The new north wing extends the width of the existing exhibition building, creating synergy with existing structure. The long eastward addition continues in the same type of expansion, creating large flexible volumes that can be divided and arranged in natural symbiosis with the selected exhibit design, now and in the future. In total, the exhibition space in its new form contains eight galleries and a cinema.
The arrival facade to the north recedes, welcoming visitors with a slightly-raised covered terrace.
A diagonal ramp leads visitors to the patio and along an inclined wall which naturally leads to the foyer.
Minimal intervention in the existing building improves daylighting, yet preserves its historical character.
The roofs and facades of the new additions are built out of marsh reeds. This ancient cladding and bonding material is supplemented with clearly defined glass panels and wooden strip facades.
The same language of wooden strips is used on the existing exhibition building.
Over time, the wooden cladding, walkways, ramps, and terraces built from Black Locust (Robinia) will gain a silver-grey patina.
”The winning proposal is unique and places focus on the main goal of the Wadden Sea Centre: To create awareness and understanding for the marshland and the Wadden Sea. The architecture is sustainable, visionary and bold and brings forth the Centre as an didactic information centre of the future“ says jury member and leader of the Centre Klaus Melbye.
Head of committee, Mayor Johnny Søttrup, elaborates on the winning scheme:
“Throughout the evaluation of the architectural proposals, It has been of great importance that the architecture is in harmony with the vast, horizontal landscape of the marsh as well as being significant and one of a kind”.
Engineers: Steensen & Varming and Anders Christensen Aps
Landscape: Marianne Levinsen Landscape
Text by Magnus Høst, Anniversary Magazine:
Done by the acclaimed Danish architectural office, Dorte Mandrup, the museum is located in the southern part of Jutland, Denmark. The Wadden Sea is Denmark’s largest and newest national park and UNESCO appointed World Heritage site.
Surrounded by the unique marshland, The Wadden Sea Centre gives the impression of a building that has emerged from the ground, drawing a soft, long and clear profile against the Wadden Sea’s infinite horizon. Here, the building stands as a clear interpretation of the local building tradition and the rural farmhouse typology significant in the area with its distinct thatched roofs and facades underlining the tactile qualities and robustness.
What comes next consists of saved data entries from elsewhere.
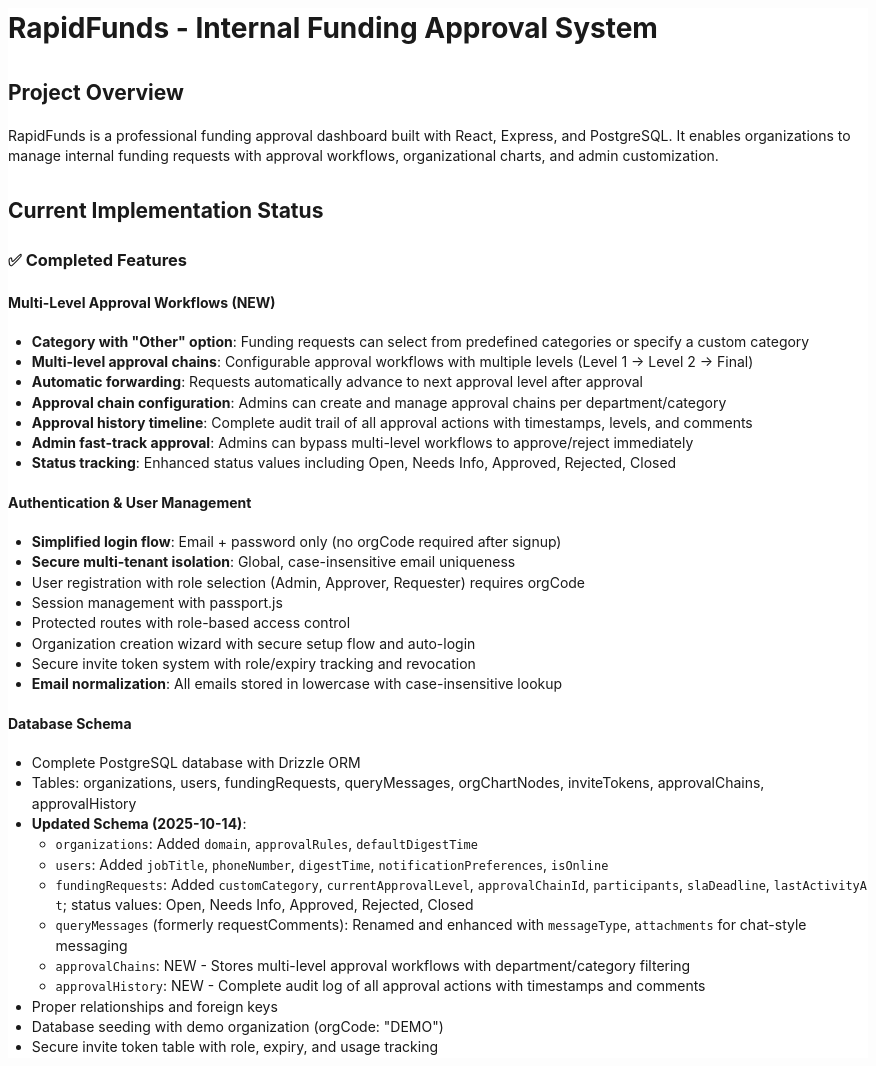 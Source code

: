 # RapidFunds - Internal Funding Approval System

## Project Overview
RapidFunds is a professional funding approval dashboard built with React, Express, and PostgreSQL. It enables organizations to manage internal funding requests with approval workflows, organizational charts, and admin customization.

## Current Implementation Status

### ✅ Completed Features

#### Multi-Level Approval Workflows (NEW)
- **Category with "Other" option**: Funding requests can select from predefined categories or specify a custom category
- **Multi-level approval chains**: Configurable approval workflows with multiple levels (Level 1 → Level 2 → Final)
- **Automatic forwarding**: Requests automatically advance to next approval level after approval
- **Approval chain configuration**: Admins can create and manage approval chains per department/category
- **Approval history timeline**: Complete audit trail of all approval actions with timestamps, levels, and comments
- **Admin fast-track approval**: Admins can bypass multi-level workflows to approve/reject immediately
- **Status tracking**: Enhanced status values including Open, Needs Info, Approved, Rejected, Closed

#### Authentication & User Management
- **Simplified login flow**: Email + password only (no orgCode required after signup)
- **Secure multi-tenant isolation**: Global, case-insensitive email uniqueness
- User registration with role selection (Admin, Approver, Requester) requires orgCode
- Session management with passport.js
- Protected routes with role-based access control
- Organization creation wizard with secure setup flow and auto-login
- Secure invite token system with role/expiry tracking and revocation
- **Email normalization**: All emails stored in lowercase with case-insensitive lookup

#### Database Schema
- Complete PostgreSQL database with Drizzle ORM
- Tables: organizations, users, fundingRequests, queryMessages, orgChartNodes, inviteTokens, approvalChains, approvalHistory
- **Updated Schema (2025-10-14)**:
  - `organizations`: Added `domain`, `approvalRules`, `defaultDigestTime`
  - `users`: Added `jobTitle`, `phoneNumber`, `digestTime`, `notificationPreferences`, `isOnline`
  - `fundingRequests`: Added `customCategory`, `currentApprovalLevel`, `approvalChainId`, `participants`, `slaDeadline`, `lastActivityAt`; status values: Open, Needs Info, Approved, Rejected, Closed
  - `queryMessages` (formerly requestComments): Renamed and enhanced with `messageType`, `attachments` for chat-style messaging
  - `approvalChains`: NEW - Stores multi-level approval workflows with department/category filtering
  - `approvalHistory`: NEW - Complete audit log of all approval actions with timestamps and comments
- Proper relationships and foreign keys
- Database seeding with demo organization (orgCode: "DEMO")
- Secure invite token table with role, expiry, and usage tracking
The significant thatch, harvested from local wheat fields, folds into generous overhangs and then into walls, creating a singular, horizontal and monumental form. Whilst the resulting building appears somewhat introverted and enclosed in its expression, the thatch offers a tactility and variation which breaks down its mass and provokes a strong impulse to touch. This sense of intrigue is central to the project’s success – its materiality is at once familiar, resonating with a local vernacular, yet distinct, taking on a new poetic form while hosting a public function.
The bright and polished exhibition spaces are in stark contrast to the tactile qualities of the external materials – whitewashed walls and ceilings provide sculptural but undefined rooms which reinforce the building’s sense of introversion and the division of internal and external space. The main building of the Wadden Sea Centre features the extended exhibition space, an entrance area with café, a covered terraced and office area, while the annex — opposite to the access — hosts education rooms, a second covered terrace and a storage space.